**Try it:** Search the data for the word "models" and copy every line where it occurs.

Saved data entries
▶
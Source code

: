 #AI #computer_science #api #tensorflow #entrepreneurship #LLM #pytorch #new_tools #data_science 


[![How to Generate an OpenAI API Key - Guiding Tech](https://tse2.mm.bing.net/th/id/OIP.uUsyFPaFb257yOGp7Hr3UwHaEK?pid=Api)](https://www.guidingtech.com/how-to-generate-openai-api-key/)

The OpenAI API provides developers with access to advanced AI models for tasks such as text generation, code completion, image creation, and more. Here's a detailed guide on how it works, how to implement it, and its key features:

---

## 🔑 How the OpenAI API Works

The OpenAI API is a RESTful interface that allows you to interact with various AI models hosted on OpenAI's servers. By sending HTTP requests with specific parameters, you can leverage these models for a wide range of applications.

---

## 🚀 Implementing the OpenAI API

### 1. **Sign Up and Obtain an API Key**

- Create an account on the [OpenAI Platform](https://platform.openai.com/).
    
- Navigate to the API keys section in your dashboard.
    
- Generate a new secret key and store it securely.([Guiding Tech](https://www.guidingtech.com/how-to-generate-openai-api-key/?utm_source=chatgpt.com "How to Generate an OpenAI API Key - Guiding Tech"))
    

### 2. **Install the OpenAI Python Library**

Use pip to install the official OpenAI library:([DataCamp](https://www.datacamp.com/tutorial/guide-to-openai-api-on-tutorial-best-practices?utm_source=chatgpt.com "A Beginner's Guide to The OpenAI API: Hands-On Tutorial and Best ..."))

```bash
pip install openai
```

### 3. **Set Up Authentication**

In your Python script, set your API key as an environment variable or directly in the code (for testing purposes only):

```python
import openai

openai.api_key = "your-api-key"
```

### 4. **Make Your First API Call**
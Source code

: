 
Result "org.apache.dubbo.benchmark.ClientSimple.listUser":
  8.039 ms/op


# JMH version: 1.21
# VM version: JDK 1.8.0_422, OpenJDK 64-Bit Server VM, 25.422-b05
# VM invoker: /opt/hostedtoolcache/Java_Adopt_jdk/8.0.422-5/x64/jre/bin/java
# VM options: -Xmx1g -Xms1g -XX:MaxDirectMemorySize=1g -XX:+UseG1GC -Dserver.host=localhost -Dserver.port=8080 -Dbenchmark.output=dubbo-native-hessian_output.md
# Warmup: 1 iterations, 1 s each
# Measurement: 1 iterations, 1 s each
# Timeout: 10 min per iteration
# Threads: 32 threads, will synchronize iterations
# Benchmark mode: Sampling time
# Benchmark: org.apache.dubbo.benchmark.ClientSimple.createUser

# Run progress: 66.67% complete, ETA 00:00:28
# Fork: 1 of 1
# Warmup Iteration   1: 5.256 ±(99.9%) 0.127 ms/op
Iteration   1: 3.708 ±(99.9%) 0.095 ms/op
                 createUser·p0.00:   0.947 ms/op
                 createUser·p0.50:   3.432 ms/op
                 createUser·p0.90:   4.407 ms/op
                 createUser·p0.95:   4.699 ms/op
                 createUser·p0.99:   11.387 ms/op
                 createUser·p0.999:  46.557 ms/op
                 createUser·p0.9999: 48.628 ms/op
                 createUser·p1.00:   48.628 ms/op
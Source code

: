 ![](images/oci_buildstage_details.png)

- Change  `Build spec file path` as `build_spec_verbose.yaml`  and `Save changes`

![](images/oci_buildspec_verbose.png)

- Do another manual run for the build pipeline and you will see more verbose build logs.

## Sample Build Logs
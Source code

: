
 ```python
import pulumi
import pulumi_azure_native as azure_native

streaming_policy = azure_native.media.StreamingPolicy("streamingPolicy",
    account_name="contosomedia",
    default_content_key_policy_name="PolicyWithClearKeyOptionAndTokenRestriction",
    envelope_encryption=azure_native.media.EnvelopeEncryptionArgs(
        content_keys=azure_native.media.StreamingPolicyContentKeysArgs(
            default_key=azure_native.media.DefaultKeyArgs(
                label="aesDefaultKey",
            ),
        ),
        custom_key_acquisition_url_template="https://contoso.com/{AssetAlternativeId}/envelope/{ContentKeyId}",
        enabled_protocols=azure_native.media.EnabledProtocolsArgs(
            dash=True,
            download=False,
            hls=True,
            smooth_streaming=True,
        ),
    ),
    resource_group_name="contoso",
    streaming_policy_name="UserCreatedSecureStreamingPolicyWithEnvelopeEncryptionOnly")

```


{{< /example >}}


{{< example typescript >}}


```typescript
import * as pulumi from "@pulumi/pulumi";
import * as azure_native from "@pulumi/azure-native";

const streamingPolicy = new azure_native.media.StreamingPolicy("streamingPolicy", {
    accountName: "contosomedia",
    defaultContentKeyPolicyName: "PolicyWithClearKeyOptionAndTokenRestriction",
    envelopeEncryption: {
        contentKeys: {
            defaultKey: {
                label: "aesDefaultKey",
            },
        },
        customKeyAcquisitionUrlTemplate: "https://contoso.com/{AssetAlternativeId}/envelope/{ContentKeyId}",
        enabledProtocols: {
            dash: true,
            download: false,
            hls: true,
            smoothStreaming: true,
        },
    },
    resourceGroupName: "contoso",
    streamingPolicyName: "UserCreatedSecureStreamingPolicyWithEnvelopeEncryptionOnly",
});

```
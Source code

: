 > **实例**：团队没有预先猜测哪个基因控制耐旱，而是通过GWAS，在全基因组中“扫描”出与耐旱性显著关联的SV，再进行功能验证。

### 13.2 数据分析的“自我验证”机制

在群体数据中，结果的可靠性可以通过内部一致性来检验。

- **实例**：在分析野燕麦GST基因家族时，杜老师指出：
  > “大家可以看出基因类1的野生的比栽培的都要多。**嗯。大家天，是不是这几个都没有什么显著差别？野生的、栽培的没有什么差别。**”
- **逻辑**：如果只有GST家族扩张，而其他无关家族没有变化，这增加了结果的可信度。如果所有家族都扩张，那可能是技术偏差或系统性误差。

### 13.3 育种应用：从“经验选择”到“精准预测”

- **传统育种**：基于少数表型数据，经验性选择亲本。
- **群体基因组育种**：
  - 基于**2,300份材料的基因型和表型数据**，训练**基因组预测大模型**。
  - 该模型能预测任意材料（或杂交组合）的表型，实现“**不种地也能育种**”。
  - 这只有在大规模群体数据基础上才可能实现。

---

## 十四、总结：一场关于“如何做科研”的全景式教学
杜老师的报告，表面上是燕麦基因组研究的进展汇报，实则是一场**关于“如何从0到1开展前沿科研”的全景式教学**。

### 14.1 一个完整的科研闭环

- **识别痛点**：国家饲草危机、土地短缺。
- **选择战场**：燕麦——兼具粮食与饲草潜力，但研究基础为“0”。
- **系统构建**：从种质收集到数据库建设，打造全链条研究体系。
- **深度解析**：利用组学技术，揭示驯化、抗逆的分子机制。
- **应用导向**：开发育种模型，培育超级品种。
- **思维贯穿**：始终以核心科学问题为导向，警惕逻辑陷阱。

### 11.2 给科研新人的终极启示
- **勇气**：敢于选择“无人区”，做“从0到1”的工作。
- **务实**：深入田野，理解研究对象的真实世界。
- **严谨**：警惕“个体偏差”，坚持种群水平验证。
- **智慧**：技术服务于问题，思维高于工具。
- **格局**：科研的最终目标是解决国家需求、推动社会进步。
◀
**Written solution:**
The OpenAI API provides developers with access to advanced AI models for tasks such as text generation, code completion, image creation, and more. Here's a detailed guide on how it works, how to implement it, and its key features:
The OpenAI API is a RESTful interface that allows you to interact with various AI models hosted on OpenAI's servers. By sending HTTP requests with specific parameters, you can leverage these models for a wide range of applications.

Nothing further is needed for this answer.